In Section 6.5, it was mentioned that the capacitance C=Q/V of a capacitor can be found by either assuming Q and finding V, as in Section 6.5, or by assuming V and finding Q, as in Example 6.10. Use the latter method to derive eq. (6.22).
C=\frac{Q}{V}=\frac{\varepsilon S}{d}
Assume that the parallel plates in Figure 6.13 are maintained at a potential difference V_{o} so that V(x=0) and V(x=d)=V_{o}. This necessitates solving a one-dimensional boundary-value problem; that is, we solve Laplace’s equation
\nabla^2 V=\frac{d^{2}V}{dx^{2}}=0
Integrating twice gives
V=Ax+B
where A and B are integration constants to be determined from the boundary conditions. At x=0, V=0\rightarrow 0=0+B or B=0
and at x=d, V=V_{o}\rightarrow V_{o}=Ad+0 or A=V_{o}/d.
Hence
V=\frac{V_{o}}{d}x
Notice that this solution satisfies Laplace’s equation and the boundary conditions.

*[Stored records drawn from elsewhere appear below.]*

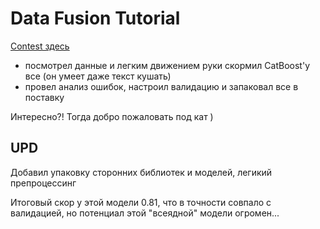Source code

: # Data Fusion Tutorial

[Contest здесь](https://boosters.pro/championship/data_fusion)

* посмотрел данные и легким движением руки скормил CatBoost'у все (он умеет даже текст кушать)
* провел анализ ошибок, настроил валидацию и запаковал все в поставку

Интересно?!
Тогда добро пожаловать под кат )


## UPD
Добавил упаковку сторонних библиотек и моделей, легикий препроцессинг


Итоговый скор у этой модели 0.81, что в точности совпало с валидацией, но потенциал
этой "всеядной" модели огромен...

We have assumed the potential difference between the plates to be V_{o}. Our goal is to find the charge Q on either plate so that we can eventually find the capacitance C=Q/V_{o}. The charge on either plate is
Q=\int_{S}\rho_{S}dS
But \rho_{S}=D\cdot a_{n}=\varepsilon E\cdot a_{n}, where
E=-\nabla V=-\frac{dV}{dx}a_{x}=-Aa_{x}=-\frac{V_{o}}{d}a_{x}
On the lower plate, a_{n}=a_{x}, so
\rho_{S}=-\frac{\varepsilon V_{o}}{d} and Q=-\frac{\varepsilon V_{o}S}{d}
On the upper plate, a_{n}=-a_{x}, so
\rho_{S}=\frac{\varepsilon V_{o}}{d} and Q=\frac{\varepsilon V_{o}S}{d}
As expected, Q is equal but opposite on each plate. Thus
C=\frac{|Q|}{V_{o}}=\frac{\varepsilon S}{d}
which is in agreement with eq. (6.22).